### EXTRACTED DATA

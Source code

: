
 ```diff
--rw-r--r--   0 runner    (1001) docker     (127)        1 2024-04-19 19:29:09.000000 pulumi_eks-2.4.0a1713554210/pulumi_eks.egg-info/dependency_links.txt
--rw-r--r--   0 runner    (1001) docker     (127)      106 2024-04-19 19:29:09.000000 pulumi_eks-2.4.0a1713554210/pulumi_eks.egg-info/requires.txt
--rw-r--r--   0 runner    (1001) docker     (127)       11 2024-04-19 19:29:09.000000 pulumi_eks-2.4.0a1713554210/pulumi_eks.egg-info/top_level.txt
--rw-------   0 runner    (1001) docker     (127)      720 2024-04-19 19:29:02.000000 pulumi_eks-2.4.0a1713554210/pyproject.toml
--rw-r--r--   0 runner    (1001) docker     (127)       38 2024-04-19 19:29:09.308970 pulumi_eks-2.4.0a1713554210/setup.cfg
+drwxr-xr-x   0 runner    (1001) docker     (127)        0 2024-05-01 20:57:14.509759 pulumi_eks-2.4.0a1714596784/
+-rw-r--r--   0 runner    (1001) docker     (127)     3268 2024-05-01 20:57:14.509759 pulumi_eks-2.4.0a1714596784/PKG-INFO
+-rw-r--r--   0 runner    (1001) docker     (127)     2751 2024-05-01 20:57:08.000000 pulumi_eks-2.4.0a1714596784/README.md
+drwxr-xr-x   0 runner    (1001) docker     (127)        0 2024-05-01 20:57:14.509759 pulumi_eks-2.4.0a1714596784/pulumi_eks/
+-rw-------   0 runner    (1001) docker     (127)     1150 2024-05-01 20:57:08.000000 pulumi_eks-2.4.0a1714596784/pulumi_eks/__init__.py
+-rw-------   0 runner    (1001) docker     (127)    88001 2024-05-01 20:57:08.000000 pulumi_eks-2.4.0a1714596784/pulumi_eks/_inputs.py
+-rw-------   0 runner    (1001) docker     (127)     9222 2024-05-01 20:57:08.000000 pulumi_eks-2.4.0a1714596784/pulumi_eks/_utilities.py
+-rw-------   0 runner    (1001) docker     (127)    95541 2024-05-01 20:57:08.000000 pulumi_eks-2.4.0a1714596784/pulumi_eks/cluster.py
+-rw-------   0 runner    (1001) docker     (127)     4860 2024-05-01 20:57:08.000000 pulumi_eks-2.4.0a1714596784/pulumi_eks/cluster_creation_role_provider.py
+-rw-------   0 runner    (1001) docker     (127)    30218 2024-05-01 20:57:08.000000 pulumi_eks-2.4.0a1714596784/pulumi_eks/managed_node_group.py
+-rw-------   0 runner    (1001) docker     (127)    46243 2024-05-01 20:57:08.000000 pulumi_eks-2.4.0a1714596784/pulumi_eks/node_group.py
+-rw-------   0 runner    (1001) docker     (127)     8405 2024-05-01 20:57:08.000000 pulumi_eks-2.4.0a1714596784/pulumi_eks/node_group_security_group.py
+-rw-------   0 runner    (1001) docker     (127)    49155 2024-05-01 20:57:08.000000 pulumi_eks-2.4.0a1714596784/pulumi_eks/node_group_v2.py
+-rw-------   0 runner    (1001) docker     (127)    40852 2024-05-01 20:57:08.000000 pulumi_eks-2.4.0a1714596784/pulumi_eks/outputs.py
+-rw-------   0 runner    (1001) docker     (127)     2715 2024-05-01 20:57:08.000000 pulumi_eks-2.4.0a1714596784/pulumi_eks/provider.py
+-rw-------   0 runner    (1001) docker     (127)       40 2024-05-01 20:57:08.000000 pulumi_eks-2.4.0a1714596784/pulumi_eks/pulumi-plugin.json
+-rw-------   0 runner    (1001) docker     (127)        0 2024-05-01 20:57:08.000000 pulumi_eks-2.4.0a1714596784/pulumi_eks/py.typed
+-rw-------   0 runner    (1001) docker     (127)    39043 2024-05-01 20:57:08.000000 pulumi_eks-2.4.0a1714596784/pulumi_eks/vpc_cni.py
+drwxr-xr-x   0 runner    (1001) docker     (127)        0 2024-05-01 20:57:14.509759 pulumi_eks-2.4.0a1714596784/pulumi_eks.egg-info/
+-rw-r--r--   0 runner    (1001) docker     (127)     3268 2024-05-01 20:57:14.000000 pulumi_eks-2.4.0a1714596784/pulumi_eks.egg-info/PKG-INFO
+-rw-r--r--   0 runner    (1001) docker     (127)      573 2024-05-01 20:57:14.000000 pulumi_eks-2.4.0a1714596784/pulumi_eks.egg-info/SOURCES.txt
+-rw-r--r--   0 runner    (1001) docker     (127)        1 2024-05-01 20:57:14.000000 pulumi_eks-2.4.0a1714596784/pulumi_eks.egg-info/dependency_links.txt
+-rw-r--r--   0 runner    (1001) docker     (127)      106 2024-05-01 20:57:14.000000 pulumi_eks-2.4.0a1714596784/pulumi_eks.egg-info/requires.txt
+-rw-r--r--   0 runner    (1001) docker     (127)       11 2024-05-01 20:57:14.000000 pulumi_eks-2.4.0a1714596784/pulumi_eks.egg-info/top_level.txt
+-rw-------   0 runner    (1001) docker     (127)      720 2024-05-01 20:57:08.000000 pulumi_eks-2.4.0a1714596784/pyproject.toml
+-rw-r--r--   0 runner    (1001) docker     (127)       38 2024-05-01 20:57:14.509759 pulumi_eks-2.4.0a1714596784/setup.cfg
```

### DIRECTIONS FOR THIS TASK
In the material above, find each line that has the string "drwxr" and return it.

### RESPONSE TO THE EXERCISE
+drwxr-xr-x   0 runner    (1001) docker     (127)        0 2024-05-01 20:57:14.509759 pulumi_eks-2.4.0a1714596784/
+drwxr-xr-x   0 runner    (1001) docker     (127)        0 2024-05-01 20:57:14.509759 pulumi_eks-2.4.0a1714596784/pulumi_eks/
+drwxr-xr-x   0 runner    (1001) docker     (127)        0 2024-05-01 20:57:14.509759 pulumi_eks-2.4.0a1714596784/pulumi_eks.egg-info/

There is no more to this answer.